# I'd Like to Propose Some New Lingo



## PeterPantalones (Aug 30, 2015)

Last week I picked up some teenagers from a party(I'm sure we can all guess where this is going) and was tasked with driving them home. So I begin driving them home when I hear a ferocious roar of mouth-gas coming from the seat behind me. I remained professional though and drove them to their destination. "No this isn't it" they tell me. So I drive back in the other direction. We're not going for 5 minutes when burp-girl pukes all over the back of my Lincoln Towncar!
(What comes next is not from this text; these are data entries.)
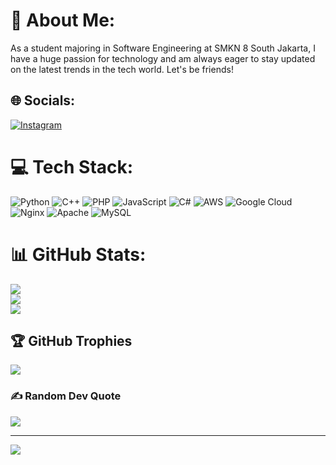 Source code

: # 💫 About Me:
As a student majoring in Software Engineering at SMKN 8 South Jakarta, I have a huge passion for technology and am always eager to stay updated on the latest trends in the tech world. Let's be friends!


## 🌐 Socials:
[![Instagram](https://img.shields.io/badge/Instagram-%23E4405F.svg?logo=Instagram&logoColor=white)](https://instagram.com/alfarisiazmir) 

# 💻 Tech Stack:
![Python](https://img.shields.io/badge/python-3670A0?style=for-the-badge&logo=python&logoColor=ffdd54) ![C++](https://img.shields.io/badge/c++-%2300599C.svg?style=for-the-badge&logo=c%2B%2B&logoColor=white) ![PHP](https://img.shields.io/badge/php-%23777BB4.svg?style=for-the-badge&logo=php&logoColor=white) ![JavaScript](https://img.shields.io/badge/javascript-%23323330.svg?style=for-the-badge&logo=javascript&logoColor=%23F7DF1E) ![C#](https://img.shields.io/badge/c%23-%23239120.svg?style=for-the-badge&logo=csharp&logoColor=white) ![AWS](https://img.shields.io/badge/AWS-%23FF9900.svg?style=for-the-badge&logo=amazon-aws&logoColor=white) ![Google Cloud](https://img.shields.io/badge/GoogleCloud-%234285F4.svg?style=for-the-badge&logo=google-cloud&logoColor=white) ![Nginx](https://img.shields.io/badge/nginx-%23009639.svg?style=for-the-badge&logo=nginx&logoColor=white) ![Apache](https://img.shields.io/badge/apache-%23D42029.svg?style=for-the-badge&logo=apache&logoColor=white) ![MySQL](https://img.shields.io/badge/mysql-4479A1.svg?style=for-the-badge&logo=mysql&logoColor=white)
# 📊 GitHub Stats:
![](https://github-readme-stats.vercel.app/api?username=farishhz&theme=shadow_blue&hide_border=true&include_all_commits=false&count_private=false)<br/>
![](https://github-readme-streak-stats.herokuapp.com/?user=farishhz&theme=shadow_blue&hide_border=true)<br/>
![](https://github-readme-stats.vercel.app/api/top-langs/?username=farishhz&theme=shadow_blue&hide_border=true&include_all_commits=false&count_private=false&layout=compact)

## 🏆 GitHub Trophies
![](https://github-profile-trophy.vercel.app/?username=farishhz&theme=panda&no-frame=true&no-bg=true&margin-w=4)

### ✍️ Random Dev Quote
![](https://quotes-github-readme.vercel.app/api?type=horizontal&theme=gruvbox)

---
[![](https://visitcount.itsvg.in/api?id=farishhz&icon=9&color=13)](https://visitcount.itsvg.in)

<!-- Proudly created with GPRM ( https://gprm.itsvg.in ) -->
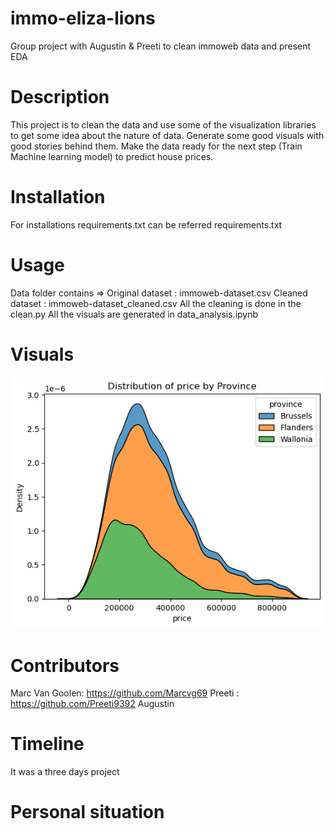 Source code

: # immo-eliza-lions
Group project with Augustin &amp; Preeti to clean immoweb data and present EDA

# Description
This project is to clean the data and use some of the visualization libraries to get some idea about the nature of data.
Generate some good visuals with good stories behind them.
Make the data ready for the next step (Train Machine learning model) to predict house prices.

# Installation
For installations requirements.txt can be referred
requirements.txt
# Usage
Data folder contains =>
Original dataset : immoweb-dataset.csv
Cleaned dataset  : immoweb-dataset_cleaned.csv
All the cleaning is done in the clean.py
All the visuals are generated in data_analysis.ipynb

# Visuals
![alt text](image-1.png)
# Contributors
  Marc Van Goolen: https://github.com/Marcvg69
  Preeti : https://github.com/Preeti9392
  Augustin
# Timeline
It was a three days project
# Personal situation
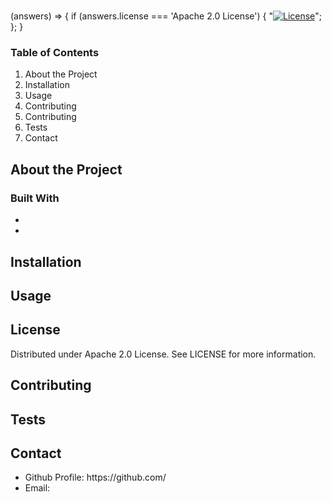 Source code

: <h1>
    
</h1>

(answers) => {
    if (answers.license === 'Apache 2.0 License') {
        "[![License](https://img.shields.io/badge/License-Apache%202.0-blue.svg)](https://opensource.org/licenses/Apache-2.0)";
    };
}

<h3>
    Table of Contents
</h3>

<ol>
    <li><a href="#about" style= "text-decoration:none">About the Project</a></li>
    <li><a href="#installation" style= "text-decoration:none">Installation</a></li>
    <li><a href="#usage" style= "text-decoration:none">Usage</a></li>
    <li><a href="#license" style= "text-decoration:none">Contributing</a></li>
    <li><a href="#contributing" style= "text-decoration:none">Contributing</a></li>
    <li><a href="#tests" style= "text-decoration:none">Tests</a></li>
    <li><a href="#contact" style= "text-decoration:none">Contact</a></li>
</ol>
    
<h2 id="about">
    About the Project
</h2>
    
<p>
    
</p>

<h3>Built With</h3>

<ul>
    <li></li>
    <li></li>
</ul>
    
<h2 id="installation">
    Installation
</h2>
    
<p>
    
</p>
    
<h2 id="usage">
    Usage
</h2>
    
<p>
    
</p>

<h2 id="license">
    License
</h2>
    
<p>
    Distributed under Apache 2.0 License. See LICENSE for more information.
</p>

<h2 id="contributing">
    Contributing
</h2>
    
<p>
    
</p>

<h2 id="tests">
    Tests
</h2>
    
<p>
    
</p>

<h2 id="contact">
    Contact
</h2>
    
<ul>
    <li>Github Profile: https://github.com/</li>
    <li>Email: </li>
</ul> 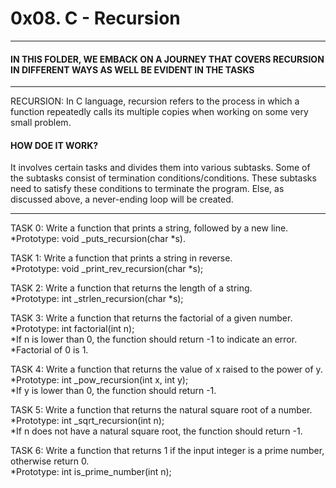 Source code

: # 0x08. C - Recursion   

***    

#### IN THIS FOLDER, WE EMBACK ON A JOURNEY THAT COVERS RECURSION IN DIFFERENT WAYS AS WELL BE EVIDENT IN THE TASKS   

***

RECURSION: In C language, recursion refers to the process in which a function repeatedly calls its multiple copies when working on some very small problem.   

#### HOW DOE IT WORK?   

It involves certain tasks and divides them into various subtasks. Some of the subtasks consist of termination conditions/conditions. These subtasks need to satisfy these conditions to terminate the program. Else, as discussed above, a never-ending loop will be created.   

***

TASK 0: Write a function that prints a string, followed by a new line.   
*Prototype: void _puts_recursion(char *s).   

TASK 1: Write a function that prints a string in reverse.   
*Prototype: void _print_rev_recursion(char *s);   

TASK 2: Write a function that returns the length of a string.   
*Prototype: int _strlen_recursion(char *s);   

TASK 3: Write a function that returns the factorial of a given number.   
*Prototype: int factorial(int n);   
*If n is lower than 0, the function should return -1 to indicate an error.   
*Factorial of 0 is 1.   

TASK 4: Write a function that returns the value of x raised to the power of y.   
*Prototype: int _pow_recursion(int x, int y);   
*If y is lower than 0, the function should return -1.   

TASK 5: Write a function that returns the natural square root of a number.   
*Prototype: int _sqrt_recursion(int n);   
*If n does not have a natural square root, the function should return -1.   

TASK 6: Write a function that returns 1 if the input integer is a prime number, otherwise return 0.   
*Prototype: int is_prime_number(int n);   

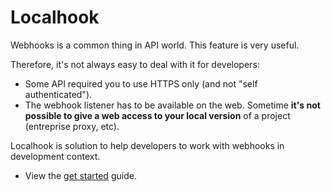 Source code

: Localhook
=========

Webhooks is a common thing in API world. This feature is very useful.

Therefore, it's not always easy to deal with it for developers:

- Some API required you to use HTTPS only (and not "self authenticated").
- The webhook listener has to be available on the web. Sometime **it's not possible to give a web access to your local version** of a project (entreprise proxy, etc).

Localhook is solution to help developers to work with webhooks in development context.

- View the [get started](get-started.md) guide.



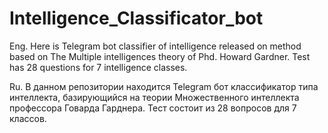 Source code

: # Intelligence_Classificator_bot
Eng.
Here is Telegram bot classifier of intelligence released on method based on The Multiple intelligences theory of Phd. Howard Gardner.
Test has 28 questions for 7 intelligence classes.

Ru.
В данном репозитории находится Telegram бот классификатор типа интеллекта, базирующийся на теории Множественного интеллекта профессора Говарда Гарднера.
Тест состоит из 28 вопросов для 7 классов.
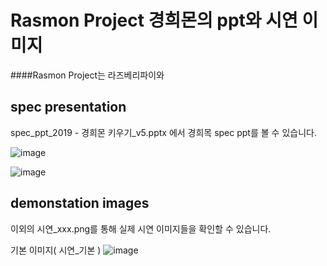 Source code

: # Rasmon Project 경희몬의 ppt와 시연 이미지

####Rasmon Project는 라즈베리파이와 

## spec presentation
spec_ppt_2019 - 경희몬 키우기_v5.pptx
에서 경희목 spec ppt를 볼 수 있습니다.

![image](https://user-images.githubusercontent.com/56705742/128727847-33dea309-092b-400f-80e8-34c62c520125.png)

![image](https://user-images.githubusercontent.com/56705742/128728653-3c83aad8-4485-4ea3-bf22-026bb885bd2d.png)


## demonstation images

이외의 시연_xxx.png를 통해 실제 시연 이미지들을 확인할 수 있습니다.

기본 이미지( 시연_기본 )
![image](https://user-images.githubusercontent.com/56705742/128730844-03dacd74-708a-48e7-8b5a-38d3b6b5c3ec.png)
I am highly irate at this point, her friend is trying to calm her down but she isn't doing much good and the vomit ends up all over the back of my car(some even got on my head too). So I hear talk of paper towels to clean the car but when I drop off the drunk girl she delivers no paper towels! I go to drive the rest of them home and 2 of them clearly felt bad and gave me a substantial tip but one of them only gave me $2.00! That persons name was Murray O'Brayne. I propose we add "The Murray Stiff" to our dictionary as the term when some jimminy-jokester gives a tip well under what they should be giving! So try it out see if you guys like it, hopefully the "Murray Stiff" will become a household Uber name. Examples: "Oh I got Murray Stiffed last night by some grandmas." or "That waiter spit in my food so I gave them the old Murray Stiff".


----------



## BizyMom (Sep 1, 2015)

Somewhere on this forum, I read that if you accept/allow a Pax to 'tip' you or give you any money at all after making a 'mess', the Pax can then protest against (and win) the cleaning fee and NOT PAY YOU! I don't know if this is true, but I would like to know if you got your cleaning fee from Uber and got your vehicle cleaned?


----------



## PeterPantalones (Aug 30, 2015)

BizyMom said:


> Somewhere on this forum, I read that if you accept/allow a Pax to 'tip' you or give you any money at all after making a 'mess', the Pax can then protest against (and win) the cleaning fee and NOT PAY YOU! I don't know if this is true, but I would like to know if you got your cleaning fee from Uber and got your vehicle cleaned?


TRUST ME. I got Murray Stiffed. No court of Uber-Law will possibly side against me. The Murray Stiff is the ultimate affront one can face and any judge worth his kosher salt knows that!


----------